Assigned task - Starting at the first line and ending at the one with "Finally, we discuss", give the lines of the listing again exactly, and nothing else; skip the pictures.

________________

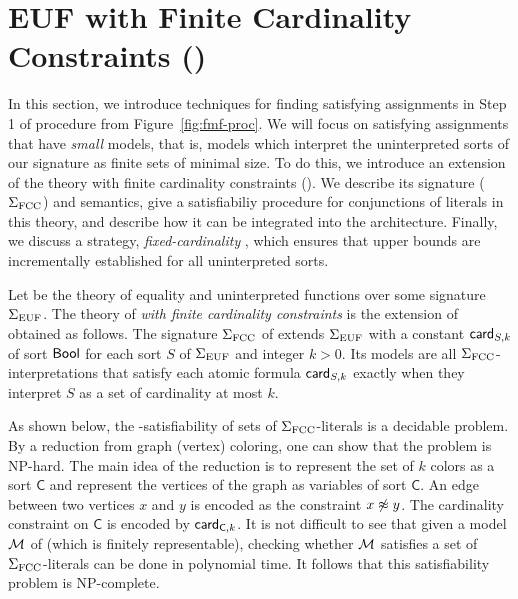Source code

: \documentclass{svjour3}                     %
\begin{document}
\section{EUF with Finite Cardinality Constraints (\fcc)} \label{sec:t-fcc}

In this section, we introduce techniques for finding
satisfying assignments in Step 1 of procedure \fmsolve
from Figure~\ref{fig:fmf-proc}.
We will focus on satisfying assignments that have \emph{small} models, that is,
models which interpret the uninterpreted sorts of our signature as finite sets of minimal size.
To do this, we introduce an extension of the theory \euf with finite cardinality constraints (\fcc).
We describe its signature ($\Sigma_\fcc$) and semantics,
give a satisfiabiliy procedure for conjunctions of literals in this theory, 
and describe how it can be integrated into the \dpllts architecture.
Finally, we discuss a strategy, \emph{fixed-cardinality \checkfcc},
which ensures that upper bounds are incrementally established for all uninterpreted sorts.

\begin{definition}[\fcc]
Let \euf be the theory of equality and uninterpreted functions over some signature $\Sigma_\euf$.
The theory \fcc of \emph{\euf with finite cardinality constraints} is the extension of \euf
obtained as follows.
The signature $\Sigma_\fcc$ of \fcc extends $\Sigma_\euf$ with
a constant $\card[S,k]$ of sort $\bool$
for each sort $S$ of $\Sigma_\euf$ and integer $k > 0$.
Its models are all $\Sigma_\fcc$-interpretations 
that satisfy each atomic formula $\card[S,k]$ exactly when they interpret $S$
as a set of cardinality at most $k$.
\end{definition}

As shown below, the \fcc-satisfiability of sets of $\Sigma_\fcc$-literals
is a decidable problem.
By a reduction from graph (vertex) coloring, one can show that the problem is NP-hard.
The main idea of the reduction is to represent the set of $k$ colors as a sort $\mathsf{C}$
and represent the vertices of the graph as variables of sort $\mathsf{C}$.
An edge between two vertices $x$ and $y$ is encoded as the constraint $x \tneq y$.
The cardinality constraint on $\mathsf{C}$ is encoded by $\card[\mathsf{C},k]$.
It is not difficult to see that given a model $\M$ of \fcc
(which is finitely representable), checking whether $\M$ satisfies a set of 
$\Sigma_\fcc$-literals can be done in polynomial time.
It follows that this satisfiability problem is NP-complete.
\end{document}
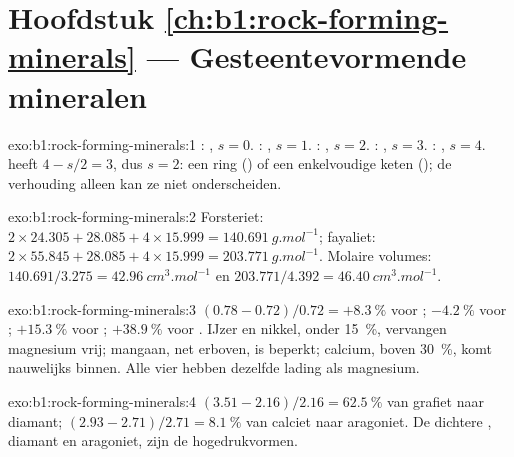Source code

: \section*{Hoofdstuk \ref{ch:b1:rock-forming-minerals} --- Gesteentevormende mineralen}

\begin{solution}{exo:b1:rock-forming-minerals:1}
: , $s = 0$. : ,
$s = 1$. : , $s = 2$. :
, $s = 3$. : , $s = 4$. 
heeft $4 - s/2 = 3$, dus $s = 2$: een ring () of een enkelvoudige keten
(); de verhouding alleen kan ze niet onderscheiden.
\end{solution}

\begin{solution}{exo:b1:rock-forming-minerals:2}
Forsteriet: $2\times24.305 + 28.085 + 4\times15.999 =
\qty{140.691}{g.mol^{-1}}$; fayaliet: $2\times55.845 + 28.085 +
4\times15.999 = \qty{203.771}{g.mol^{-1}}$. Molaire volumes:
$140.691/3.275 = \qty{42.96}{cm^3.mol^{-1}}$ en $203.771/4.392 =
\qty{46.40}{cm^3.mol^{-1}}$.
\end{solution}

\begin{solution}{exo:b1:rock-forming-minerals:3}
$(0.78 - 0.72)/0.72 = +\qty{8.3}{\percent}$ voor ;
$-\qty{4.2}{\percent}$ voor ; $+\qty{15.3}{\percent}$ voor
; $+\qty{38.9}{\percent}$ voor . IJzer en nikkel,
onder \qty{15}{\percent}, vervangen magnesium vrij; mangaan, net erboven, is
beperkt; calcium, boven \qty{30}{\percent}, komt nauwelijks binnen. Alle vier hebben
dezelfde lading als magnesium.
\end{solution}

\begin{solution}{exo:b1:rock-forming-minerals:4}
$(3.51 - 2.16)/2.16 = \qty{62.5}{\percent}$ van grafiet naar diamant;
$(2.93 - 2.71)/2.71 = \qty{8.1}{\percent}$ van calciet naar aragoniet. De
dichtere , diamant en aragoniet, zijn de hogedrukvormen.
\end{solution}

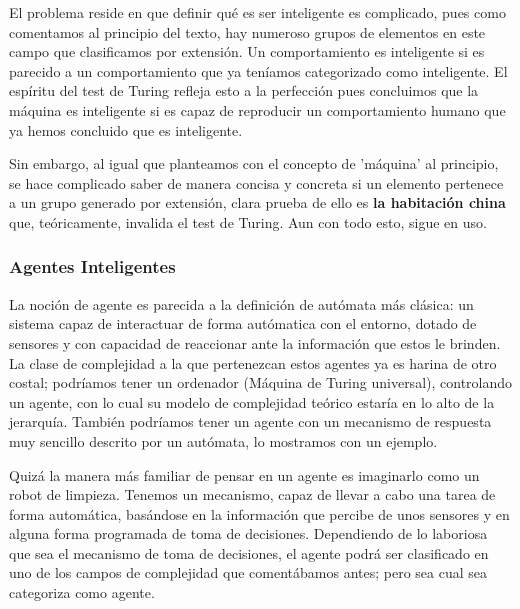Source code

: \vspace{10px}

El problema reside en que definir qué es ser inteligente es complicado, pues como comentamos al principio del texto, hay numeroso grupos de elementos en este campo que clasificamos por extensión. Un comportamiento es inteligente si es parecido a un comportamiento que ya teníamos categorizado como inteligente. El espíritu del test de Turing refleja esto a la perfección pues concluimos que la máquina es inteligente si es capaz de reproducir un comportamiento humano que ya hemos concluido que es inteligente. 

\vspace{10px}

Sin embargo, al igual que planteamos con el concepto de 'máquina' al principio, se hace complicado saber de manera concisa y concreta si un elemento pertenece a un grupo generado por extensión, clara prueba de ello es \textbf{la habitación china} que, teóricamente, invalida el test de Turing. Aun con todo esto, sigue en uso.

\subsubsection{Agentes Inteligentes}


La noción de agente es parecida a la definición de autómata más clásica: un sistema capaz de interactuar de forma autómatica con el entorno, dotado de sensores y con capacidad de reaccionar ante la información que estos le brinden. La clase de complejidad a la que pertenezcan estos agentes ya es harina de otro costal; podríamos tener un ordenador (Máquina de Turing universal), controlando un agente, con lo cual su modelo de complejidad teórico estaría en lo alto de la jerarquía. También podríamos tener un agente con un mecanismo de respuesta muy sencillo descrito por un autómata, lo mostramos con un ejemplo.


\vspace{10px}

Quizá la manera más familiar de pensar en un agente es imaginarlo como un robot de limpieza. Tenemos un mecanismo, capaz de llevar a cabo una tarea de forma automática, basándose en la información que percibe de unos sensores y en alguna forma programada de toma de decisiones. Dependiendo de lo laboriosa que sea el mecanismo de toma de decisiones, el agente podrá ser clasificado en uno de los campos de complejidad que comentábamos antes; pero sea cual sea categoriza como agente.


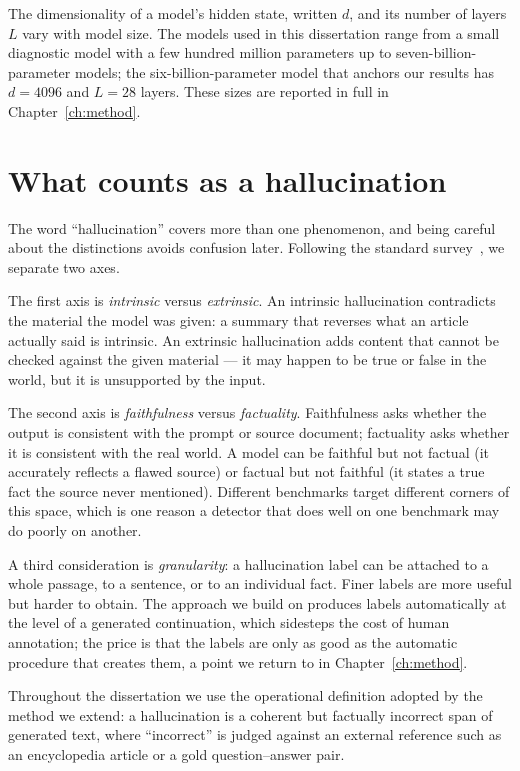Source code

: The dimensionality of a model's hidden state, written $d$, and its number of layers $L$
vary with model size. The models used in this dissertation range from a small diagnostic
model with a few hundred million parameters up to seven-billion-parameter models; the
six-billion-parameter model that anchors our results has $d = 4096$ and $L = 28$ layers.
These sizes are reported in full in Chapter~\ref{ch:method}.

\section{What counts as a hallucination}

The word ``hallucination'' covers more than one phenomenon, and being careful about the
distinctions avoids confusion later. Following the standard
survey~\cite{ji2023survey}, we separate two axes.

The first axis is \emph{intrinsic} versus \emph{extrinsic}. An intrinsic hallucination
contradicts the material the model was given: a summary that reverses what an article
actually said is intrinsic. An extrinsic hallucination adds content that cannot be
checked against the given material --- it may happen to be true or false in the world,
but it is unsupported by the input.

The second axis is \emph{faithfulness} versus \emph{factuality}. Faithfulness asks
whether the output is consistent with the prompt or source document; factuality asks
whether it is consistent with the real world. A model can be faithful but not factual
(it accurately reflects a flawed source) or factual but not faithful (it states a true
fact the source never mentioned). Different benchmarks target different corners of this
space, which is one reason a detector that does well on one benchmark may do poorly on
another.

A third consideration is \emph{granularity}: a hallucination label can be attached to a
whole passage, to a sentence, or to an individual fact. Finer labels are more useful but
harder to obtain. The approach we build on produces labels automatically at the level of
a generated continuation, which sidesteps the cost of human annotation; the price is
that the labels are only as good as the automatic procedure that creates them, a point
we return to in Chapter~\ref{ch:method}.

Throughout the dissertation we use the operational definition adopted by the method we
extend: a hallucination is a coherent but factually incorrect span of generated text,
where ``incorrect'' is judged against an external reference such as an encyclopedia
article or a gold question--answer pair.

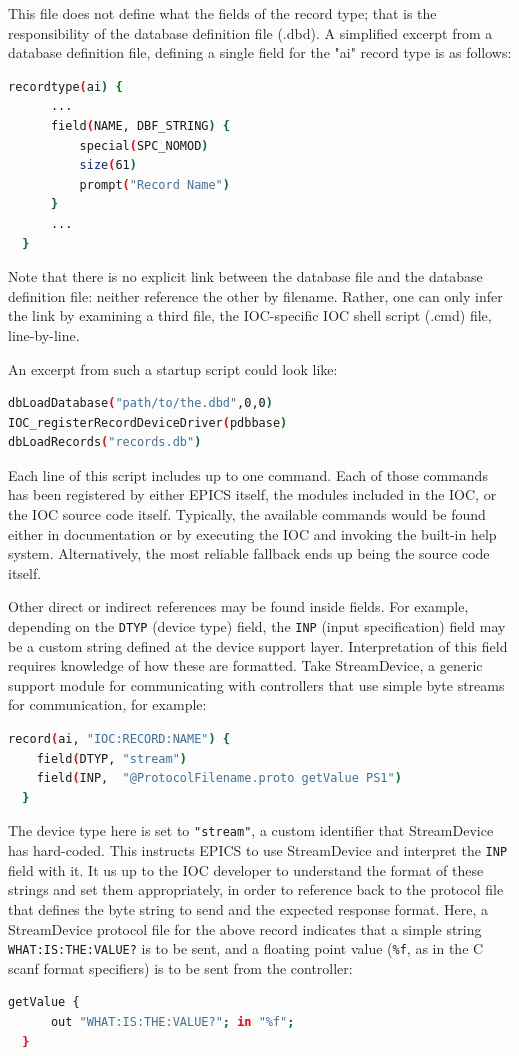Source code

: \documentclass[letter,
               keeplastbox,   %
               ]{jacow}
\begin{document}
This file does not define what the fields of the record type; that is the
responsibility of the database definition file (.dbd). A simplified excerpt
from a database definition file, defining a single field
for the "ai" record type is as follows:

\begin{lstlisting}[language=bash]
  recordtype(ai) {
      ...
      field(NAME, DBF_STRING) {
          special(SPC_NOMOD)
          size(61)
          prompt("Record Name")
      }
      ...
  }
\end{lstlisting}

Note that there is no explicit link between the database file and the database
definition file: neither reference the other by filename.
Rather, one can only infer the link by examining a third file, the IOC-specific
IOC shell script (.cmd) file, line-by-line.

An excerpt from such a startup script could look like:
\begin{lstlisting}[language=bash]
dbLoadDatabase("path/to/the.dbd",0,0)
IOC_registerRecordDeviceDriver(pdbbase) 
dbLoadRecords("records.db")
\end{lstlisting}

Each line of this script includes up to one command. Each of those commands
has been registered by either EPICS itself, the modules included in the IOC,
or the IOC source code itself.  Typically, the available commands
would be found either in documentation or by executing the IOC and invoking the
built-in help system. Alternatively, the most reliable fallback ends up
being the source code itself.

Other direct or indirect references may be found inside fields.  
For example, depending on the \verb_DTYP_ (device type) field, the \verb_INP_
(input specification) field may be a custom string defined at the device
support layer. Interpretation of this field requires knowledge of how
these are formatted.  Take StreamDevice\cite{streamdevice}, a generic
support module for communicating with controllers that use simple byte
streams for communication, for example:
\begin{lstlisting}[language=bash]
  record(ai, "IOC:RECORD:NAME") {
    field(DTYP, "stream")
    field(INP,  "@ProtocolFilename.proto getValue PS1")
  }
\end{lstlisting}
The device type here is set to \verb_"stream"_, a custom identifier that
StreamDevice has hard-coded.  This instructs EPICS to use StreamDevice
and interpret the \verb_INP_ field with it.  It us up to the IOC developer to
understand the format of these strings and set them appropriately, in order
to reference back to the protocol file that defines the byte string to send
and the expected response format. Here, a StreamDevice protocol file for
the above record indicates that a simple string \verb_WHAT:IS:THE:VALUE?_
is to be sent, and a floating point value (\verb_%f_, as in the C scanf
format specifiers) is to be sent from the controller:
\begin{lstlisting}[language=bash]
  getValue {
      out "WHAT:IS:THE:VALUE?"; in "%f";
  }
\end{lstlisting}
\end{document}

________________

Solution for this task -
Source code

: \documentclass{svjour3}                     %
\begin{document}
\section{EUF with Finite Cardinality Constraints (\fcc)} \label{sec:t-fcc}

In this section, we introduce techniques for finding
satisfying assignments in Step 1 of procedure \fmsolve
from Figure~\ref{fig:fmf-proc}.
We will focus on satisfying assignments that have \emph{small} models, that is,
models which interpret the uninterpreted sorts of our signature as finite sets of minimal size.
To do this, we introduce an extension of the theory \euf with finite cardinality constraints (\fcc).
We describe its signature ($\Sigma_\fcc$) and semantics,
give a satisfiabiliy procedure for conjunctions of literals in this theory, 
and describe how it can be integrated into the \dpllts architecture.
Finally, we discuss a strategy, \emph{fixed-cardinality \checkfcc},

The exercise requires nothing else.